In tutto il globo, sono ben 30 milioni le donne e le ragazze che giocano a calcio, un numero che, secondo le stime del CIES Football Observatory formulate sulla base dei dati forniti dalla FIFA (la Federazione Internazionale di calcio) nel 2014, è destinato a toccare i 45 milioni entro il 2019, ovvero l’anno in cui la Francia ospiterà l'ottava edizione della Coppa del Mondo femminile.
Proprio con l’obiettivo di promuovere il calcio femminile, rafforzare l’immagine di questo sport nei diversi Paesi del mondo, abbattere il muro delle discriminazioni e dare a qualunque donna la possibilità di giocare a calcio, la FIFA ha lanciato quest’anno un programma quadriennale (2015-2018) per lo sviluppo del calcio femminile, una campagna a cui è possibile partecipare manifestando sui social il proprio sostegno tramite l’hashtag #LiveYourGoals.
«Nonostante i preconcetti e gli stereotipi, risulta ormai evidente quanto, negli ultimi anni, l'interesse per il calcio femminile sia nettamente aumentato, tanto da raggiungere, come peraltro confermato dai dati della FIFA, livelli mai sfiorati in precedenza – commenta Francesca Babusci, capitana della SSD Femminile Ausonia, squadra di calcio di serie C – Basti pensare che la FIFA Women's World Cup di quest’anno conta il doppio delle squadre rispetto all’edizione del 1991 (a cui si aggiunge il fatto che il numero di squadre presenti alle qualificazioni è passato dalle 45 del 1991 alle 128 del 2015), un segnale che dimostra le potenzialità di cui dispone questo sport».
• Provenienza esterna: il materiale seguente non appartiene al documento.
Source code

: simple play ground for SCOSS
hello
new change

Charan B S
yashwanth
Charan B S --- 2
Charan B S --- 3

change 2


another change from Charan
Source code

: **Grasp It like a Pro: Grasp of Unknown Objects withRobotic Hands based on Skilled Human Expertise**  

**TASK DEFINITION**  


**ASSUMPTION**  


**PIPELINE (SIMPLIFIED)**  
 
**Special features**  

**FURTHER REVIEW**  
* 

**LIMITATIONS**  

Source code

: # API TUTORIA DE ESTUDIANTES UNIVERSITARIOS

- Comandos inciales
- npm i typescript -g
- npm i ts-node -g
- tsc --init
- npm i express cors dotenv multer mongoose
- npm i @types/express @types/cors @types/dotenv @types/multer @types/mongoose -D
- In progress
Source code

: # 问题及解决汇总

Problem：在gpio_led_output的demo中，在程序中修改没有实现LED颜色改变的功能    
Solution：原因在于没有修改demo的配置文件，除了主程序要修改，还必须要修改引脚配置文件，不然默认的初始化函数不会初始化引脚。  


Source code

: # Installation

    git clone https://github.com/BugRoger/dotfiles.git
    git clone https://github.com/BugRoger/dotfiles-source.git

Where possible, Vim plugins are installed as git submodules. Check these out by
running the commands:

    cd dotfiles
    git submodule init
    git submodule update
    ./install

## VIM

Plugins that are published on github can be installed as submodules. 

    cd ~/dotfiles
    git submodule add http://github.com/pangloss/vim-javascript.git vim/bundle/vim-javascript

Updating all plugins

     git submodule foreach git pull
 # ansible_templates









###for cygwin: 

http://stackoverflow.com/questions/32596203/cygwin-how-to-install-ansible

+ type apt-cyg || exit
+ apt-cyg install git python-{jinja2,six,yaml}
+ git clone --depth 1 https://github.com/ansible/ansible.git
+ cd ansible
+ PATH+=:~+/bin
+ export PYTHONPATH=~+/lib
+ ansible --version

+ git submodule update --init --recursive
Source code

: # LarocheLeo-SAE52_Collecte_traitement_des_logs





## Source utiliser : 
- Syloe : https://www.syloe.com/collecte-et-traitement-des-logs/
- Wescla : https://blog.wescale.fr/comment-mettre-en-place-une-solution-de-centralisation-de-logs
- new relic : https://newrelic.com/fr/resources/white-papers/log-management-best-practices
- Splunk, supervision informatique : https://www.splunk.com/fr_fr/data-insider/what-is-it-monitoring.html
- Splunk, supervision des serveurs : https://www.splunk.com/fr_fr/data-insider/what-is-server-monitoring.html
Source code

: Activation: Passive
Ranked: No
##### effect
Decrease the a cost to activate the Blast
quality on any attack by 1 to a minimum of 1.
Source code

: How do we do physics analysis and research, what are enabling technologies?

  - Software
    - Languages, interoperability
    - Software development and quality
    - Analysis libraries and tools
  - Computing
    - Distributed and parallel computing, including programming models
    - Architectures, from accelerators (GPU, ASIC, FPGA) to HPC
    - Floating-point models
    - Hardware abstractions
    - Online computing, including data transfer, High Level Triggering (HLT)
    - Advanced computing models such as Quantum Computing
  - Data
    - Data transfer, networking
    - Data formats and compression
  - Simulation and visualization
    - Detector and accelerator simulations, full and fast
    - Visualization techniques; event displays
Ma cosa significa giocare a calcio?
«Il calcio è uno sport che consente ad un gruppo eterogeneo di persone di entrare in contatto, conoscersi e costruire una squadra-comunità sulle solide basi di amicizia, fiducia e rispetto delle regole condivise – spiega Francesca – Parimenti permette anche di favorire la maturazione, migliorare l’immagine di sé (sia dal punto di vista fisico che mentale) ed aumentare la sicurezza personale, tutti aspetti che contribuiscono a costruire un giocatrice sul campo ed una donna nella vita quotidiana».
Peraltro, il desiderio di perseguire un’integrazione “in nome dello sport” a prescindere dalle differenze individuali, risulta manifesto anche tramite le proposte in ambito sociale attivate e supportate dalle squadre di calcio femminili, tra cui rientra l’iniziativa “Tukiki: diamo insieme un calcio alla disabilità”, un progetto promosso dall’Ausonia Femminile e patrocinato dalla Regione Lombardia, finalizzato a creare una squadra di calcio per disabili cognitivi di tutte le età.
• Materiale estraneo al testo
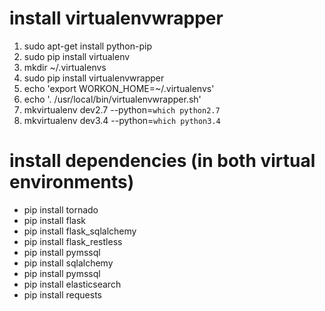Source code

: 
# install virtualenvwrapper
1. sudo apt-get install python-pip
2. sudo pip install virtualenv
3. mkdir ~/.virtualenvs
4. sudo pip install virtualenvwrapper
5. echo 'export WORKON_HOME=~/.virtualenvs'
6. echo '. /usr/local/bin/virtualenvwrapper.sh'
7. mkvirtualenv dev2.7 --python=`which python2.7`
8. mkvirtualenv dev3.4 --python=`which python3.4`

# install dependencies (in both virtual environments)
* pip install tornado
* pip install flask
* pip install flask_sqlalchemy
* pip install flask_restless
* pip install pymssql
* pip install sqlalchemy
* pip install pymssql
* pip install elasticsearch
* pip install requests
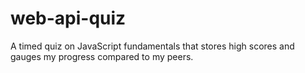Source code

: # web-api-quiz
A timed quiz on JavaScript fundamentals that stores high scores and gauges my progress compared to my peers.
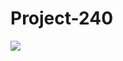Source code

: # Project-240
<img src="https://github.com/Yagya-Jha/Project-240/blob/main/P240.PNG)https://github.com/Yagya-Jha/Project-240/blob/main/P240.PNG">
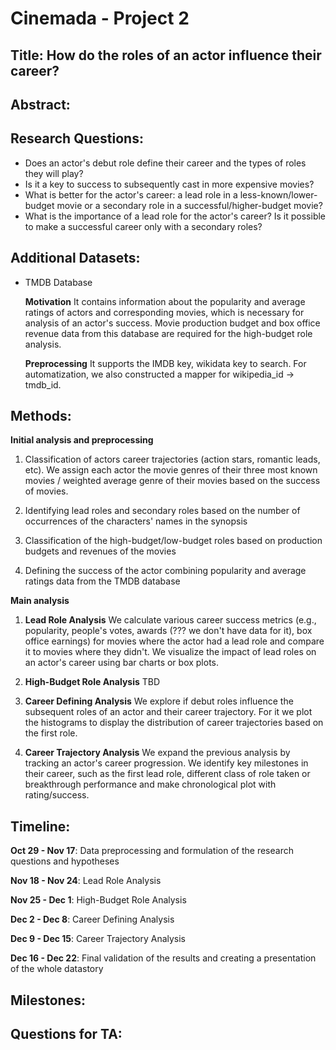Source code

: # Cinemada - Project 2
## Title: How do the roles of an actor influence their career?
## Abstract:
## Research Questions:
- Does an actor's debut role define their career and the types of roles they will play?
- Is it a key to success to subsequently cast in more expensive movies?
- What is better for the actor's career: a lead role in a less-known/lower-budget movie or a secondary role in a successful/higher-budget movie?
- What is the importance of a lead role for the actor's career? Is it possible to make a successful career only with a secondary roles?
## Additional Datasets:
- TMDB Database

  **Motivation** It contains information about the popularity and average ratings of actors and corresponding movies, which is necessary for analysis of an actor's success. Movie production budget and box office revenue data from this database are required for the high-budget role analysis.

  **Preprocessing** 
  It supports the IMDB key, wikidata key to search. For automatization, we also constructed a mapper for wikipedia_id -> tmdb_id.


## Methods:
**Initial analysis and preprocessing**

1. Classification of actors career trajectories (action stars, romantic leads, etc). We assign each actor the movie genres of their three most known movies / weighted average genre of their movies based on the success of movies.

2. Identifying lead roles and secondary roles  based on the number of occurrences of the characters' names in the synopsis

3. Classification of the high-budget/low-budget roles based on production budgets and revenues of the movies 

4. Defining the success of the actor combining popularity and average ratings data from the TMDB database

**Main analysis**

1. **Lead Role Analysis** We calculate various career success metrics (e.g., popularity, people's votes, awards (??? we don't have data for it), box office earnings) for movies where the actor had a lead role and compare it to movies where they didn't. We visualize the impact of lead roles on an actor's career using bar charts or box plots.

2. **High-Budget Role Analysis** TBD
3. **Career Defining Analysis** We explore if debut roles influence the subsequent roles of an actor and their career trajectory. For it we plot the histograms to display the distribution of career trajectories based on the first role.

4. **Career Trajectory Analysis** We expand the previous analysis by tracking an actor's career progression. We identify key milestones in their career, such as the first lead role, different class of role taken or breakthrough performance and make chronological plot with rating/success.

## Timeline:

**Oct 29 - Nov 17**: Data preprocessing and formulation of the research questions and hypotheses

**Nov 18 - Nov 24**: Lead Role Analysis

**Nov 25 - Dec 1**: High-Budget Role Analysis

**Dec 2 - Dec 8**: Career Defining Analysis

**Dec 9 - Dec 15**: Career Trajectory Analysis

**Dec 16 - Dec 22**: Final validation of the results and creating a presentation of the whole datastory



## Milestones:

## Questions for TA:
La necessità di una maggiore esperienza diretta del calcio femminile, utile ad approfondirne e comprenderne dinamiche e specificità, è poi emersa anche tramite la mancanza di conoscenze scientifiche relative ai rischi e ai benefici per la salute delle giocatrici: i dati disponibili fino a pochi anni fa infatti riguardavano prioritariamente gli uomini, motivo per cui un gruppo di ricercatori del FIFA Medical Assessment and Research Centre (F-MARC) ha recentemente deciso di raccogliere, analizzare e pubblicare sul British Journal of Sports Medicine, una revisione della letteratura scientifica in merito.
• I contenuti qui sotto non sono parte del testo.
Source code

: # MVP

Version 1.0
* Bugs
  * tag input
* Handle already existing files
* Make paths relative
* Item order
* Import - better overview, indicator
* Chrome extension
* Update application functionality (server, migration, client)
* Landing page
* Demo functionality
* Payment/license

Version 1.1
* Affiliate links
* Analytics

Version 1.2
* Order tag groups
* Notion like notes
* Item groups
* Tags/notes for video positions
Tra i risultati raccolti, è stato rilevato come, a parità di tasso di infortuni, la diagnosi e la tipologia di traumi dei calciatori maschili e femminili differiscano sostanzialmente, un fattore che ha evidenziato l’esigenza di formulare un programma di prevenzione per le lesioni specifico per ogni genere.
«Una tra le differenze di genere negli infortuni, riguarda la più alta incidenza di traumi alla testa (come la commozione cerebrale) tra le giocatrici di sesso femminile – spiegano i ricercatori – Un'altra concerne la maggiore probabilità, per le calciatrici, di subire lesioni al legamento crociato anteriore. La comprensione delle diverse tipologie di traumi è fondamentale per identificare i fattori di rischio specifici per ogni genere e formulare così delle strategie di prevenzione in grado di tutelare efficacemente la salute dei giocatori».
Insomma, se tanto è stato fatto, altrettanto rimane ancora da fare, ma «sempre coltivando la grande speranza – conclude Francesca – che, in futuro, vi sarà la possibilità, per chiunque lo desideri, di praticare lo sport più bello del mondo: il calcio!».